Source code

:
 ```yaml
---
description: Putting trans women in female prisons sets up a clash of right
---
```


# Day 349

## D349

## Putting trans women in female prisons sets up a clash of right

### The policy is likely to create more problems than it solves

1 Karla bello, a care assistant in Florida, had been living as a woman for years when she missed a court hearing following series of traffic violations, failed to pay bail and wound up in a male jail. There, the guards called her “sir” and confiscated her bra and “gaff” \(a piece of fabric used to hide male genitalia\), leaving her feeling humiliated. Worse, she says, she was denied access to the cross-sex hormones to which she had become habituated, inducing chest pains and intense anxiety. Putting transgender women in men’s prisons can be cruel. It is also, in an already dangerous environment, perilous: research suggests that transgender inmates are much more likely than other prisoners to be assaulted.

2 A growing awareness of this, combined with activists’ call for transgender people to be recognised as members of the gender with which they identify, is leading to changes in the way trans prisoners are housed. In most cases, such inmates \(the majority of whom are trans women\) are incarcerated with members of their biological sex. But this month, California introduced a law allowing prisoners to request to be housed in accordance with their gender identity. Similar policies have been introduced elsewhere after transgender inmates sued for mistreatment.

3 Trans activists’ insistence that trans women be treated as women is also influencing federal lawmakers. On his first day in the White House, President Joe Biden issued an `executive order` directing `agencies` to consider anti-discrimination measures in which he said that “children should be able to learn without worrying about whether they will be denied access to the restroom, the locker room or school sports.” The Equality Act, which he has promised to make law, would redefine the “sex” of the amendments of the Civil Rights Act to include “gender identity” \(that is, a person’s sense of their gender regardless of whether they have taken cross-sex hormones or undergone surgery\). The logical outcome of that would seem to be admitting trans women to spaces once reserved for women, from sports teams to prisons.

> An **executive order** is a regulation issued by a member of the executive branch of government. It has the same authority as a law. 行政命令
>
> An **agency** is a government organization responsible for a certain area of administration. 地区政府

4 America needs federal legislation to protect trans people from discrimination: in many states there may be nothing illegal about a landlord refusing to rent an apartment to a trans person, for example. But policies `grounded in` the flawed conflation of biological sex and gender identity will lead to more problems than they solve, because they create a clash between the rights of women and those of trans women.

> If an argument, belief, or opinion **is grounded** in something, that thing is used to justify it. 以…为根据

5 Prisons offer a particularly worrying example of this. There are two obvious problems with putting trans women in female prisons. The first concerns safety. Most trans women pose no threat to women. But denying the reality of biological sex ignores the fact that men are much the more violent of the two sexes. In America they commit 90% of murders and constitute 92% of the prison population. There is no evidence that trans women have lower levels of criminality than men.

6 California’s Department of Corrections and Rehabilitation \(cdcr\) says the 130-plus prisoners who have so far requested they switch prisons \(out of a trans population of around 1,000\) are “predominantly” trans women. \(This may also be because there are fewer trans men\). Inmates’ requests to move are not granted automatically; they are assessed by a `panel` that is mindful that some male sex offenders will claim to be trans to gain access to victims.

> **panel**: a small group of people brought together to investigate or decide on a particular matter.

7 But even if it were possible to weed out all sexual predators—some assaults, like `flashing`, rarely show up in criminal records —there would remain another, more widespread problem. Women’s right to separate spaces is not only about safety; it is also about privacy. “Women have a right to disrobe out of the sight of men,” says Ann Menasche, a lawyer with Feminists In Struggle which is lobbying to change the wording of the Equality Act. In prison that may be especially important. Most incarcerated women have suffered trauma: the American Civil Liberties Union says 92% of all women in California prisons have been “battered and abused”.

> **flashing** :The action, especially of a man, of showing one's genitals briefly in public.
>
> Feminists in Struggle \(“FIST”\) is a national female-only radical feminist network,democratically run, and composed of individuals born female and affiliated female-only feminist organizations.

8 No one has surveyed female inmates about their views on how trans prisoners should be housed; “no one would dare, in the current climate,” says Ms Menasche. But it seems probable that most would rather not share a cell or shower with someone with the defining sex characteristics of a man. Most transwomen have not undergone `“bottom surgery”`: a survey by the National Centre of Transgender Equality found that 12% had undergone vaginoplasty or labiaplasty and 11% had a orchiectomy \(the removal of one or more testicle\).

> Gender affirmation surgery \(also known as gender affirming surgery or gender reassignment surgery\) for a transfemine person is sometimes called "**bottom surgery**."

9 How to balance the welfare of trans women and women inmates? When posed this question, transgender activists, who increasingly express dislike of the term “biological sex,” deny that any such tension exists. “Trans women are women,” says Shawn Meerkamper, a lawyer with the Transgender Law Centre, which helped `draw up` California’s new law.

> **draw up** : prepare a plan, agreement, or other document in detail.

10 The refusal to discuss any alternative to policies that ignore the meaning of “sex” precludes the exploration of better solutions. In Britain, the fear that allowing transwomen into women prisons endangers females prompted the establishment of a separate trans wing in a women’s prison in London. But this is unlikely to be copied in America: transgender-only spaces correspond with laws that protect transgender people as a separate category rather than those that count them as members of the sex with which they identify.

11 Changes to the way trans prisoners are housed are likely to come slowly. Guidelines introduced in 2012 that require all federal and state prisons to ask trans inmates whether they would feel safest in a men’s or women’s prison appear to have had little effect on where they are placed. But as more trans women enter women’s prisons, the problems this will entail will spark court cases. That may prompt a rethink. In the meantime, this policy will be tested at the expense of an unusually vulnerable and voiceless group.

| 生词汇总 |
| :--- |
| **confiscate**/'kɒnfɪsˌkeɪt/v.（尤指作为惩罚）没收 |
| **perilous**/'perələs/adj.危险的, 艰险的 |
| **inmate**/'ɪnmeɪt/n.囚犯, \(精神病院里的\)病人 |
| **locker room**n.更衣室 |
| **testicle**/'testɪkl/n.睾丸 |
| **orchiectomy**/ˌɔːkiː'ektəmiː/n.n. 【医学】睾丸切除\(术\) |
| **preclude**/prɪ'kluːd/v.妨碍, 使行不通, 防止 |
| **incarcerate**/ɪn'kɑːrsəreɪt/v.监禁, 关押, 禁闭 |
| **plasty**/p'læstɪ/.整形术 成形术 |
··········
[Task statement] Beginning at the line with "1 Karla bello, a" and stopping after the line with "2 A growing", please write out every line of the data above exactly and nothing else.

[Answer]
1 Karla bello, a care assistant in Florida, had been living as a woman for years when she missed a court hearing following series of traffic violations, failed to pay bail and wound up in a male jail. There, the guards called her “sir” and confiscated her bra and “gaff” \(a piece of fabric used to hide male genitalia\), leaving her feeling humiliated. Worse, she says, she was denied access to the cross-sex hormones to which she had become habituated, inducing chest pains and intense anxiety. Putting transgender women in men’s prisons can be cruel. It is also, in an already dangerous environment, perilous: research suggests that transgender inmates are much more likely than other prisoners to be assaulted.

2 A growing awareness of this, combined with activists’ call for transgender people to be recognised as members of the gender with which they identify, is leading to changes in the way trans prisoners are housed. In most cases, such inmates \(the majority of whom are trans women\) are incarcerated with members of their biological sex. But this month, California introduced a law allowing prisoners to request to be housed in accordance with their gender identity. Similar policies have been introduced elsewhere after transgender inmates sued for mistreatment.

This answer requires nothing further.